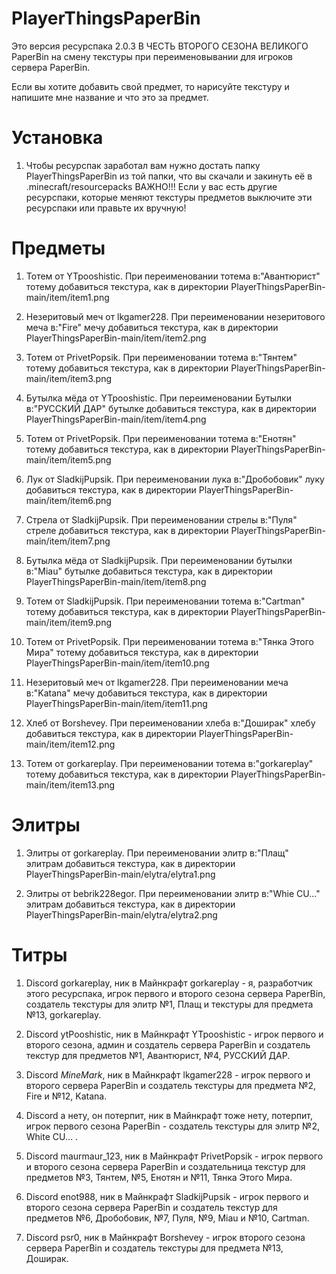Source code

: # PlayerThingsPaperBin
 Это версия ресурспака 2.0.3 В ЧЕСТЬ ВТОРОГО СЕЗОНА ВЕЛИКОГО PaperBin на смену текстуры
 при переименовывании для игроков сервера PaperBin.

 Если вы хотите добавить свой предмет, то нарисуйте текстуру и напишите мне название и что это за предмет.

# Установка
 1. Чтобы ресурспак заработал вам нужно достать папку PlayerThingsPaperBin из той папки,
 что вы скачали и закинуть её в .minecraft/resourcepacks
 ВАЖНО!!! Если у вас есть другие ресурспаки, которые меняют текстуры предметов выключите эти ресурспаки или правьте их вручную!

# Предметы
 1. Тотем от YTpooshistic. При переименовании тотема в:"Авантюрист" 
 тотему добавиться текстура, как в директории PlayerThingsPaperBin-main/item/item1.png

 2. Незеритовый меч от lkgamer228. При переименовании незеритового меча в:"Fire"
 мечу добавиться текстура, как в директории PlayerThingsPaperBin-main/item/item2.png

 3. Тотем от PrivetPopsik. При переименовании тотема в:"Тянтем"
 тотему добавиться текстура, как в директории PlayerThingsPaperBin-main/item/item3.png

 4. Бутылка мёда от YTpooshistic. При переименовании Бутылки в:"РУССКИЙ ДАР"
 бутылке добавиться текстура, как в директории PlayerThingsPaperBin-main/item/item4.png

 5. Тотем от PrivetPopsik. При переименовании тотема в:"Енотян"
 тотему добавиться текстура, как в директории PlayerThingsPaperBin-main/item/item5.png

 6. Лук от SladkijPupsik. При переименовании лука в:"Дробобовик"
 луку добавиться текстура, как в директории PlayerThingsPaperBin-main/item/item6.png

 7. Стрела от SladkijPupsik. При переименовании стрелы в:"Пуля"
 стреле добавиться текстура, как в директории PlayerThingsPaperBin-main/item/item7.png

 8. Бутылка мёда от SladkijPupsik. При переименовании бутылки в:"Miau"
 бутылке добавиться текстура, как в директории PlayerThingsPaperBin-main/item/item8.png

 9. Тотем от SladkijPupsik. При переименовании тотема в:"Cartman"
 тотему добавиться текстура, как в директории PlayerThingsPaperBin-main/item/item9.png

 10. Тотем от PrivetPopsik. При переименовании тотема в:"Тянка Этого Мира"
 тотему добавиться текстура, как в директории PlayerThingsPaperBin-main/item/item10.png

 11. Незеритовый меч от lkgamer228. При переименовании меча в:"Katana"
 мечу добавиться текстура, как в директории PlayerThingsPaperBin-main/item/item11.png

 12. Хлеб от Borshevey. При переименовании хлеба в:"Доширак"
 хлебу добавиться текстура, как в директории PlayerThingsPaperBin-main/item/item12.png

 13. Тотем от gorkareplay. При переименовании тотема в:"gorkareplay"
 тотему добавиться текстура, как в директории PlayerThingsPaperBin-main/item/item13.png


# Элитры
 1. Элитры от gorkareplay. При переименовании элитр в:"Плащ" элитрам
 добавиться текстура, как в директории PlayerThingsPaperBin-main/elytra/elytra1.png
 
 2. Элитры от bebrik228egor. При переименовании элитр в:"Whie CU..."
 элитрам добавиться текстура, как в директории PlayerThingsPaperBin-main/elytra/elytra2.png
 
# Титры
 1. Discord gorkareplay, ник в Майнкрафт gorkareplay - я, разработчик этого ресурспака,
 игрок первого и второго сезона сервера PaperBin, создатель текстуры для элитр №1, Плащ и текстуры для предмета №13, gorkareplay.
 
 2. Discord ytPooshistic, ник в Майнкрафт YTpooshistic - игрок первого и второго сезона, админ и создатель
 сервера PaperBin и создатель текстур для предметов №1, Авантюрист, №4, РУССКИЙ ДАР.

 3. Discord _MineMark_, ник в Майнкрафт lkgamer228 - игрок первого и второго сервера PaperBin
 и создатель текстуры для предмета №2, Fire и №12, Katana.

 4. Discord а нету, он потерпит, ник в Майнкрафт тоже нету, потерпит, игрок первого сезона PaperBin - создатель
 текстуры для элитр №2, White CU... .

 5. Discord maurmaur_123, ник в Майнкрафт PrivetPopsik - игрок первого и второго сезона сервера PaperBin
 и создательница текстур для предметов №3, Тянтем, №5, Енотян и №11, Тянка Этого Мира.

 6. Discord enot988, ник в Майнкрафт SladkijPupsik - игрок первого и второго сезона сервера PaperBin
 и создатель текстур для предметов №6, Дробобовик, №7, Пуля, №9, Miau и №10, Cartman.

 7. Discord psr0, ник в Майнкрафт Borshevey - игрок второго сезона сервера PaperBin и создатель
 текстуры для предмета №13, Доширак.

########

YOUR TASK :: All lines in the listing above with the string "Енотян" should be returned.

RESPONSE ::
 5. Тотем от PrivetPopsik. При переименовании тотема в:"Енотян"
 и создательница текстур для предметов №3, Тянтем, №5, Енотян и №11, Тянка Этого Мира.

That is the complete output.